▶ _TASK TO COMPLETE_: Output all of the records again, exactly as written.

#####

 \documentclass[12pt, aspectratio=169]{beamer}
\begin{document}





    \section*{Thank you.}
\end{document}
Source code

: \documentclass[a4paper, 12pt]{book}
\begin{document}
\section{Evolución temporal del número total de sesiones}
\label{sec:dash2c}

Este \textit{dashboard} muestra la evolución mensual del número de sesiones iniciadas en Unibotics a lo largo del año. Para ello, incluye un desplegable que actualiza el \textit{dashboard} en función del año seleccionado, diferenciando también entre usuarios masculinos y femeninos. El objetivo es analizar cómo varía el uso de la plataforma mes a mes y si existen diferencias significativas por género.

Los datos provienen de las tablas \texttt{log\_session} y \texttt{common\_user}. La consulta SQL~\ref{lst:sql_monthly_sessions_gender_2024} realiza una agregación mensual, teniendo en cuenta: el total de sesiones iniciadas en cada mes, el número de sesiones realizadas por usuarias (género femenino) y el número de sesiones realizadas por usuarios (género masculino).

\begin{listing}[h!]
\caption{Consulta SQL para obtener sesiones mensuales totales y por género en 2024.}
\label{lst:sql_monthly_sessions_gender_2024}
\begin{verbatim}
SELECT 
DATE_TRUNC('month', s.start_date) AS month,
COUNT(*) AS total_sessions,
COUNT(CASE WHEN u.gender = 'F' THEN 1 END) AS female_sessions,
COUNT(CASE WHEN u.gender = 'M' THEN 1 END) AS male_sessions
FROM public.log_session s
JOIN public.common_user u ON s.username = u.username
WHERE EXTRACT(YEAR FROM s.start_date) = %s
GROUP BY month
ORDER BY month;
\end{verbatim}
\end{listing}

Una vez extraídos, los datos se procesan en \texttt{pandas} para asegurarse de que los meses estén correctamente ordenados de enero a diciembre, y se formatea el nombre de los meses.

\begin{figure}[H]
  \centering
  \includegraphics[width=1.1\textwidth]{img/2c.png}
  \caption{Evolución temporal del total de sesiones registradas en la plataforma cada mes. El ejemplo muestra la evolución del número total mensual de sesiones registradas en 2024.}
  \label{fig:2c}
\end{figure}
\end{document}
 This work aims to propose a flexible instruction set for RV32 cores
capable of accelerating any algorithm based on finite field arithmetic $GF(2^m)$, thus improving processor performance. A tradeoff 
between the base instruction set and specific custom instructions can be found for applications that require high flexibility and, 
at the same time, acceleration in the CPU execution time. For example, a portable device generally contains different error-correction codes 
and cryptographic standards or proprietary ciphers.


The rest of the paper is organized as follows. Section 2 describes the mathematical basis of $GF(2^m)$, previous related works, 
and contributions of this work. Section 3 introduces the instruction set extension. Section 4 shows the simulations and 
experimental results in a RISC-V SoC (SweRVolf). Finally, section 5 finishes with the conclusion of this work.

#####

▶ _REPLY_:
 \documentclass[12pt, aspectratio=169]{beamer}
\begin{document}





    \section*{Thank you.}
\end{document}
Source code

: \documentclass[a4paper, 12pt]{book}
\begin{document}
\section{Evolución temporal del número total de sesiones}
\label{sec:dash2c}

Este \textit{dashboard} muestra la evolución mensual del número de sesiones iniciadas en Unibotics a lo largo del año. Para ello, incluye un desplegable que actualiza el \textit{dashboard} en función del año seleccionado, diferenciando también entre usuarios masculinos y femeninos. El objetivo es analizar cómo varía el uso de la plataforma mes a mes y si existen diferencias significativas por género.

Los datos provienen de las tablas \texttt{log\_session} y \texttt{common\_user}. La consulta SQL~\ref{lst:sql_monthly_sessions_gender_2024} realiza una agregación mensual, teniendo en cuenta: el total de sesiones iniciadas en cada mes, el número de sesiones realizadas por usuarias (género femenino) y el número de sesiones realizadas por usuarios (género masculino).

\begin{listing}[h!]
\caption{Consulta SQL para obtener sesiones mensuales totales y por género en 2024.}
\label{lst:sql_monthly_sessions_gender_2024}
\begin{verbatim}
SELECT 
DATE_TRUNC('month', s.start_date) AS month,
COUNT(*) AS total_sessions,
COUNT(CASE WHEN u.gender = 'F' THEN 1 END) AS female_sessions,
COUNT(CASE WHEN u.gender = 'M' THEN 1 END) AS male_sessions
FROM public.log_session s
JOIN public.common_user u ON s.username = u.username
WHERE EXTRACT(YEAR FROM s.start_date) = %s
GROUP BY month
ORDER BY month;
\end{verbatim}
\end{listing}

Una vez extraídos, los datos se procesan en \texttt{pandas} para asegurarse de que los meses estén correctamente ordenados de enero a diciembre, y se formatea el nombre de los meses.

\begin{figure}[H]
  \centering
  \includegraphics[width=1.1\textwidth]{img/2c.png}
  \caption{Evolución temporal del total de sesiones registradas en la plataforma cada mes. El ejemplo muestra la evolución del número total mensual de sesiones registradas en 2024.}
  \label{fig:2c}
\end{figure}
\end{document}
 This work aims to propose a flexible instruction set for RV32 cores
capable of accelerating any algorithm based on finite field arithmetic $GF(2^m)$, thus improving processor performance. A tradeoff 
between the base instruction set and specific custom instructions can be found for applications that require high flexibility and, 
at the same time, acceleration in the CPU execution time. For example, a portable device generally contains different error-correction codes 
and cryptographic standards or proprietary ciphers.


The rest of the paper is organized as follows. Section 2 describes the mathematical basis of $GF(2^m)$, previous related works, 
and contributions of this work. Section 3 introduces the instruction set extension. Section 4 shows the simulations and 
experimental results in a RISC-V SoC (SweRVolf). Finally, section 5 finishes with the conclusion of this work.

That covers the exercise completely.